[Problem description]:
Line by line, copy out the entries exactly and leave the pictures behind.
Data supplied section start
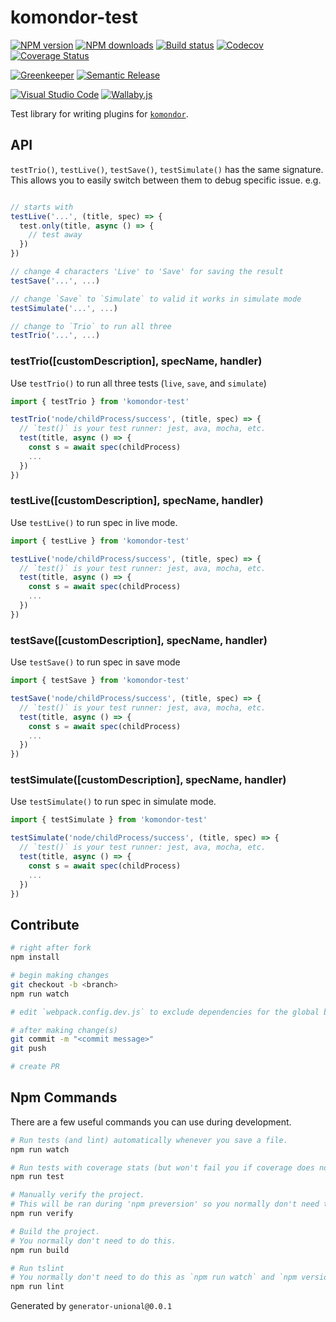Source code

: # komondor-test

[![NPM version][npm-image]][npm-url]
[![NPM downloads][downloads-image]][downloads-url]
[![Build status][travis-image]][travis-url]
[![Codecov][codecov-image]][codecov-url]
[![Coverage Status][coveralls-image]][coveralls-url]

[![Greenkeeper][greenkeeper-image]][greenkeeper-url]
[![Semantic Release][semantic-release-image]][semantic-release-url]

[![Visual Studio Code][vscode-image]][vscode-url]
[![Wallaby.js][wallaby-image]][wallaby-url]

Test library for writing plugins for [`komondor`](https://github.com/unional/komondor).

## API

`testTrio()`, `testLive()`, `testSave()`, `testSimulate()` has the same signature.
This allows you to easily switch between them to debug specific issue. e.g.

```ts

// starts with
testLive('...', (title, spec) => {
  test.only(title, async () => {
    // test away
  })
})

// change 4 characters 'Live' to 'Save' for saving the result
testSave('...', ...)

// change `Save` to `Simulate` to valid it works in simulate mode
testSimulate('...', ...)

// change to `Trio` to run all three
testTrio('...', ...)
```

### testTrio([customDescription], specName, handler)

Use `testTrio()` to run all three tests (`live`, `save`, and `simulate`)

```ts
import { testTrio } from 'komondor-test'

testTrio('node/childProcess/success', (title, spec) => {
  // `test()` is your test runner: jest, ava, mocha, etc.
  test(title, async () => {
    const s = await spec(childProcess)
    ...
  })
})
```

### testLive([customDescription], specName, handler)

Use `testLive()` to run spec in live mode.

```ts
import { testLive } from 'komondor-test'

testLive('node/childProcess/success', (title, spec) => {
  // `test()` is your test runner: jest, ava, mocha, etc.
  test(title, async () => {
    const s = await spec(childProcess)
    ...
  })
})
```

### testSave([customDescription], specName, handler)

Use `testSave()` to run spec in save mode

```ts
import { testSave } from 'komondor-test'

testSave('node/childProcess/success', (title, spec) => {
  // `test()` is your test runner: jest, ava, mocha, etc.
  test(title, async () => {
    const s = await spec(childProcess)
    ...
  })
})
```

### testSimulate([customDescription], specName, handler)

Use `testSimulate()` to run spec in simulate mode.

```ts
import { testSimulate } from 'komondor-test'

testSimulate('node/childProcess/success', (title, spec) => {
  // `test()` is your test runner: jest, ava, mocha, etc.
  test(title, async () => {
    const s = await spec(childProcess)
    ...
  })
})
```

## Contribute

```sh
# right after fork
npm install

# begin making changes
git checkout -b <branch>
npm run watch

# edit `webpack.config.dev.js` to exclude dependencies for the global build.

# after making change(s)
git commit -m "<commit message>"
git push

# create PR
```

## Npm Commands

There are a few useful commands you can use during development.

```sh
# Run tests (and lint) automatically whenever you save a file.
npm run watch

# Run tests with coverage stats (but won't fail you if coverage does not meet criteria)
npm run test

# Manually verify the project.
# This will be ran during 'npm preversion' so you normally don't need to run this yourself.
npm run verify

# Build the project.
# You normally don't need to do this.
npm run build

# Run tslint
# You normally don't need to do this as `npm run watch` and `npm version` will automatically run lint for you.
npm run lint
```

Generated by `generator-unional@0.0.1`

[npm-image]: https://img.shields.io/npm/v/komondor-test.svg?style=flat
[npm-url]: https://npmjs.org/package/komondor-test
[downloads-image]: https://img.shields.io/npm/dm/komondor-test.svg?style=flat
[downloads-url]: https://npmjs.org/package/komondor-test
[travis-image]: https://img.shields.io/travis/unional/komondor-test/master.svg?style=flat
[travis-url]: https://travis-ci.org/unional/komondor-test?branch=master
[codecov-image]: https://codecov.io/gh/unional/komondor-test/branch/master/graph/badge.svg
[codecov-url]: https://codecov.io/gh/unional/komondor-test
[coveralls-image]: https://coveralls.io/repos/github/unional/komondor-test/badge.svg
[coveralls-url]: https://coveralls.io/github/unional/komondor-test
[greenkeeper-image]: https://badges.greenkeeper.io/unional/komondor-test.svg
[greenkeeper-url]: https://greenkeeper.io/
[semantic-release-image]: https://img.shields.io/badge/%20%20%F0%9F%93%A6%F0%9F%9A%80-semantic--release-e10079.svg
[semantic-release-url]: https://github.com/semantic-release/semantic-release
[wallaby-image]: https://img.shields.io/badge/wallaby.js-configured-green.svg
[wallaby-url]: https://wallabyjs.com
[vscode-image]: https://img.shields.io/badge/vscode-ready-green.svg
[vscode-url]: https://code.visualstudio.com/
Data supplied section end
[Response to the exercise]:
Source code

: # komondor-test

[![NPM version][npm-image]][npm-url]
[![NPM downloads][downloads-image]][downloads-url]
[![Build status][travis-image]][travis-url]
[![Codecov][codecov-image]][codecov-url]
[![Coverage Status][coveralls-image]][coveralls-url]

[![Greenkeeper][greenkeeper-image]][greenkeeper-url]
[![Semantic Release][semantic-release-image]][semantic-release-url]

[![Visual Studio Code][vscode-image]][vscode-url]
[![Wallaby.js][wallaby-image]][wallaby-url]

Test library for writing plugins for [`komondor`](https://github.com/unional/komondor).

## API

`testTrio()`, `testLive()`, `testSave()`, `testSimulate()` has the same signature.
This allows you to easily switch between them to debug specific issue. e.g.

```ts

// starts with
testLive('...', (title, spec) => {
  test.only(title, async () => {
    // test away
  })
})

// change 4 characters 'Live' to 'Save' for saving the result
testSave('...', ...)

// change `Save` to `Simulate` to valid it works in simulate mode
testSimulate('...', ...)

// change to `Trio` to run all three
testTrio('...', ...)
```

### testTrio([customDescription], specName, handler)

Use `testTrio()` to run all three tests (`live`, `save`, and `simulate`)

```ts
import { testTrio } from 'komondor-test'

testTrio('node/childProcess/success', (title, spec) => {
  // `test()` is your test runner: jest, ava, mocha, etc.
  test(title, async () => {
    const s = await spec(childProcess)
    ...
  })
})
```

### testLive([customDescription], specName, handler)

Use `testLive()` to run spec in live mode.

```ts
import { testLive } from 'komondor-test'

testLive('node/childProcess/success', (title, spec) => {
  // `test()` is your test runner: jest, ava, mocha, etc.
  test(title, async () => {
    const s = await spec(childProcess)
    ...
  })
})
```

### testSave([customDescription], specName, handler)

Use `testSave()` to run spec in save mode

```ts
import { testSave } from 'komondor-test'

testSave('node/childProcess/success', (title, spec) => {
  // `test()` is your test runner: jest, ava, mocha, etc.
  test(title, async () => {
    const s = await spec(childProcess)
    ...
  })
})
```

### testSimulate([customDescription], specName, handler)

Use `testSimulate()` to run spec in simulate mode.

```ts
import { testSimulate } from 'komondor-test'

testSimulate('node/childProcess/success', (title, spec) => {
  // `test()` is your test runner: jest, ava, mocha, etc.
  test(title, async () => {
    const s = await spec(childProcess)
    ...
  })
})
```

## Contribute

```sh
# right after fork
npm install

# begin making changes
git checkout -b <branch>
npm run watch

# edit `webpack.config.dev.js` to exclude dependencies for the global build.

# after making change(s)
git commit -m "<commit message>"
git push

# create PR
```

## Npm Commands

There are a few useful commands you can use during development.

```sh
# Run tests (and lint) automatically whenever you save a file.
npm run watch

# Run tests with coverage stats (but won't fail you if coverage does not meet criteria)
npm run test

# Manually verify the project.
# This will be ran during 'npm preversion' so you normally don't need to run this yourself.
npm run verify

# Build the project.
# You normally don't need to do this.
npm run build

# Run tslint
# You normally don't need to do this as `npm run watch` and `npm version` will automatically run lint for you.
npm run lint
```

Generated by `generator-unional@0.0.1`

[npm-image]: https://img.shields.io/npm/v/komondor-test.svg?style=flat
[npm-url]: https://npmjs.org/package/komondor-test
[downloads-image]: https://img.shields.io/npm/dm/komondor-test.svg?style=flat
[downloads-url]: https://npmjs.org/package/komondor-test
[travis-image]: https://img.shields.io/travis/unional/komondor-test/master.svg?style=flat
[travis-url]: https://travis-ci.org/unional/komondor-test?branch=master
[codecov-image]: https://codecov.io/gh/unional/komondor-test/branch/master/graph/badge.svg
[codecov-url]: https://codecov.io/gh/unional/komondor-test
[coveralls-image]: https://coveralls.io/repos/github/unional/komondor-test/badge.svg
[coveralls-url]: https://coveralls.io/github/unional/komondor-test
[greenkeeper-image]: https://badges.greenkeeper.io/unional/komondor-test.svg
[greenkeeper-url]: https://greenkeeper.io/
[semantic-release-image]: https://img.shields.io/badge/%20%20%F0%9F%93%A6%F0%9F%9A%80-semantic--release-e10079.svg
[semantic-release-url]: https://github.com/semantic-release/semantic-release
[wallaby-image]: https://img.shields.io/badge/wallaby.js-configured-green.svg
[wallaby-url]: https://wallabyjs.com
[vscode-image]: https://img.shields.io/badge/vscode-ready-green.svg
[vscode-url]: https://code.visualstudio.com/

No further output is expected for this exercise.